New Music to Know: Lo-Fang Finds His Center on Debut, ‘Blue Film’
By Shannon Carlin
It was while driving through Sedona, Arizona on his way to Los Angeles that Matthew Hemerlein came up with the moniker Lo-Fang. The alias was a play on a song he’d written years before, called “No Fang,” but it was also his attempt to balance the feminine and masculine elements in his music.
For him the word “lo” relates to the feminine energy, usually found in the string compositions that he incorporates into his songs. “Fang,” meanwhile, represents the more masculine, industrialized beats he tends to use.

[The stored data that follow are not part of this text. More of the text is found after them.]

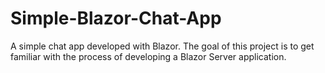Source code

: # Simple-Blazor-Chat-App
A simple chat app developed with Blazor. The goal of this project is to get familiar with the process of developing a Blazor Server application.
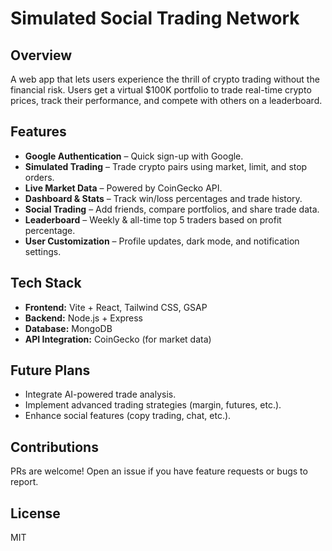 # Simulated Social Trading Network

## Overview
A web app that lets users experience the thrill of crypto trading without the financial risk. Users get a virtual $100K portfolio to trade real-time crypto prices, track their performance, and compete with others on a leaderboard.

## Features
- **Google Authentication** – Quick sign-up with Google.
- **Simulated Trading** – Trade crypto pairs using market, limit, and stop orders.
- **Live Market Data** – Powered by CoinGecko API.
- **Dashboard & Stats** – Track win/loss percentages and trade history.
- **Social Trading** – Add friends, compare portfolios, and share trade data.
- **Leaderboard** – Weekly & all-time top 5 traders based on profit percentage.
- **User Customization** – Profile updates, dark mode, and notification settings.

## Tech Stack
- **Frontend:** Vite + React, Tailwind CSS, GSAP
- **Backend:** Node.js + Express
- **Database:** MongoDB
- **API Integration:** CoinGecko (for market data)

## Future Plans
- Integrate AI-powered trade analysis.
- Implement advanced trading strategies (margin, futures, etc.).
- Enhance social features (copy trading, chat, etc.).

## Contributions
PRs are welcome! Open an issue if you have feature requests or bugs to report.

## License
MIT

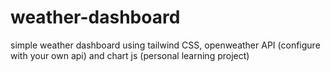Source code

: # weather-dashboard
simple weather dashboard using tailwind CSS, openweather API (configure with your own api) and chart js (personal learning project)
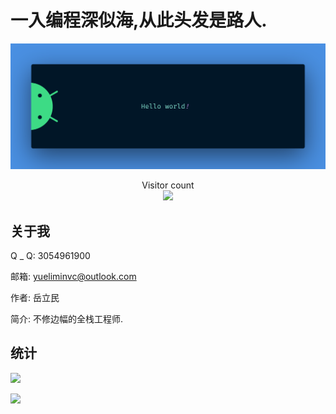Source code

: # 一入编程深似海,从此头发是路人.

<img src="./resources/banner.png" alt="Hello world">

<p align="center"> 
  Visitor count<br>
  <img src="https://profile-counter.glitch.me/YueLiMin-say/count.svg" />
</p>

## 关于我

Q _ Q: 3054961900

邮箱: yueliminvc@outlook.com

作者: 岳立民

简介: 不修边幅的全栈工程师.

## 统计

[![](https://github-readme-stats.vercel.app/api?username=YueLiMin-say&show_icons=true)](https://github.com/YueLiMin-say/github-readme-stats)

[![](https://github-readme-stats.vercel.app/api/top-langs/?username=YueLiMin-say)](https://github.com/YueLiMin-say/github-readme-stats)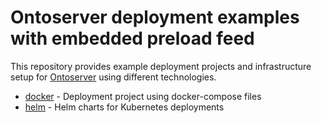 # Ontoserver deployment examples with embedded preload feed

This repository provides example deployment projects and infrastructure setup for [Ontoserver](https://ontoserver.csiro.au) using different technologies.

* [docker](docker/) - Deployment project using docker-compose files
* [helm](helm/) - Helm charts for Kubernetes deployments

Hemerlein aims to strike a counterbalance between the two, so much so that “lo” and “fang” have become helpful keywords in the recording studio with him requesting “more fang” or “more lo.”
“The meeting points of really disparate sounds is interesting to me,” he explains.
With his debut, Blue Film (out Feb. 25), the former music teacher from Baltimore manages to find a happy medium between the two competing styles.
On the album’s sexy title-track, he uses warped synths to play off the naughty meaning behind the phrase “blue film,” a euphemism for pornography in India. The classically trained violinist sweetly plucks away, counteracting some of the song’s creepiness and making the track seem more heartfelt than lecherous.
With his slinky cover of “You’re the One That I Want” from Grease, Hemerlein drops down to a F-sharp major to put a seedy spin on Danny and Sandy’s love song. His updated version was inspired by a rather feminist take on the movie.